One might think with it getting dark so early, the divine schedulers might be able to do a better job with the starting time of the near-total lunar eclipse later this week.

In Wyoming, the eclipse will begin right after midnight on Friday morning.

For astronomy lovers, Wyoming meteorologist Don Day said this eclipse is not one to be missed.  Not only will it be the longest lunar eclipse of the century but the longest since 1440.

So unless you’re a vampire, Day said, chances are you haven’t seen one this long before. 

Friday’s event will last six hours and two minutes. But here in Wyoming, peak viewing times are between 12:00 a.m. and 3:45 a.m.

The earth’s distance from the moon is the reason for the eclipse’s staying power. The full moon is at its apogee — which means the furthest the moon can go in its orbit around the Earth.

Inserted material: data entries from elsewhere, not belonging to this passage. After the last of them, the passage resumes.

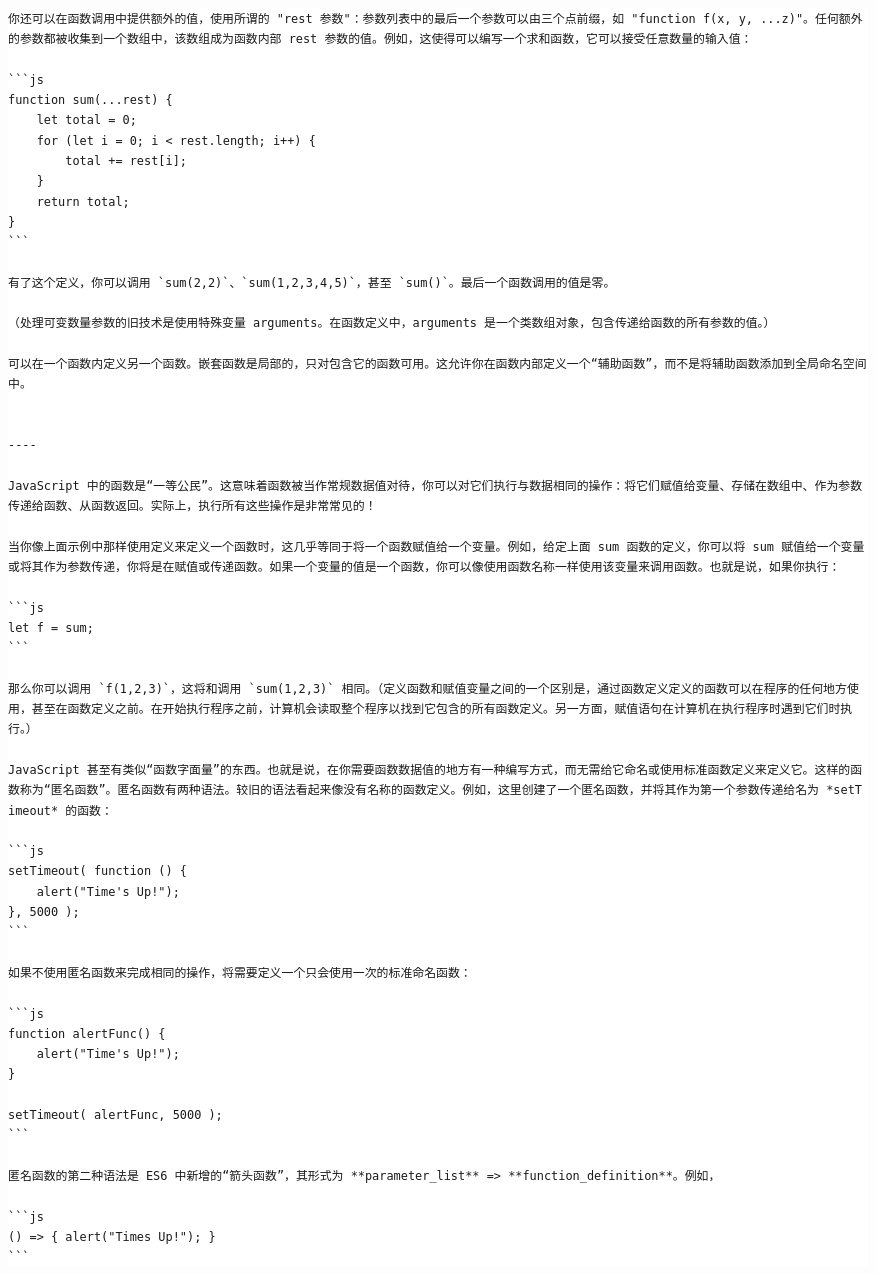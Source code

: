     你还可以在函数调用中提供额外的值，使用所谓的 "rest 参数"：参数列表中的最后一个参数可以由三个点前缀，如 "function f(x, y, ...z)"。任何额外的参数都被收集到一个数组中，该数组成为函数内部 rest 参数的值。例如，这使得可以编写一个求和函数，它可以接受任意数量的输入值：

    ```js
    function sum(...rest) {
        let total = 0;
        for (let i = 0; i < rest.length; i++) {
            total += rest[i];
        }
        return total;
    }
    ```

    有了这个定义，你可以调用 `sum(2,2)`、`sum(1,2,3,4,5)`，甚至 `sum()`。最后一个函数调用的值是零。

    （处理可变数量参数的旧技术是使用特殊变量 arguments。在函数定义中，arguments 是一个类数组对象，包含传递给函数的所有参数的值。）

    可以在一个函数内定义另一个函数。嵌套函数是局部的，只对包含它的函数可用。这允许你在函数内部定义一个“辅助函数”，而不是将辅助函数添加到全局命名空间中。


    ----

    JavaScript 中的函数是“一等公民”。这意味着函数被当作常规数据值对待，你可以对它们执行与数据相同的操作：将它们赋值给变量、存储在数组中、作为参数传递给函数、从函数返回。实际上，执行所有这些操作是非常常见的！

    当你像上面示例中那样使用定义来定义一个函数时，这几乎等同于将一个函数赋值给一个变量。例如，给定上面 sum 函数的定义，你可以将 sum 赋值给一个变量或将其作为参数传递，你将是在赋值或传递函数。如果一个变量的值是一个函数，你可以像使用函数名称一样使用该变量来调用函数。也就是说，如果你执行：

    ```js
    let f = sum;
    ```

    那么你可以调用 `f(1,2,3)`，这将和调用 `sum(1,2,3)` 相同。（定义函数和赋值变量之间的一个区别是，通过函数定义定义的函数可以在程序的任何地方使用，甚至在函数定义之前。在开始执行程序之前，计算机会读取整个程序以找到它包含的所有函数定义。另一方面，赋值语句在计算机在执行程序时遇到它们时执行。）

    JavaScript 甚至有类似“函数字面量”的东西。也就是说，在你需要函数数据值的地方有一种编写方式，而无需给它命名或使用标准函数定义来定义它。这样的函数称为“匿名函数”。匿名函数有两种语法。较旧的语法看起来像没有名称的函数定义。例如，这里创建了一个匿名函数，并将其作为第一个参数传递给名为 *setTimeout* 的函数：

    ```js
    setTimeout( function () {
        alert("Time's Up!");
    }, 5000 );
    ```

    如果不使用匿名函数来完成相同的操作，将需要定义一个只会使用一次的标准命名函数：

    ```js
    function alertFunc() {
        alert("Time's Up!");
    }

    setTimeout( alertFunc, 5000 );
    ```

    匿名函数的第二种语法是 ES6 中新增的“箭头函数”，其形式为 **parameter_list** => **function_definition**。例如，

    ```js
    () => { alert("Times Up!"); }
    ```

The moon moves slower the further it is from our blue marble.

If you just want the Cliff Notes’ version of the eclipse, set your alarm for 2 a.m. — that’s when the eclipse will appear most full, covering 97% of the moon.

As for the weather, the divine schedulers could have done better here as well.

Because of cloud clover, Day grades viewing conditions at a C-minus to a D-plus — although that can always change.

“At the moment, looks like a lot of high clouds Thursday night/Friday morning, there will be breaks but more clouds than clear,” Day said.

Makes no difference to Day, however. These events don’t come along very often.

 “I will always say it is worth staying up and astronomical events are special, most folks miss out,” he said.

Day said he hoped the long-range forecast improves.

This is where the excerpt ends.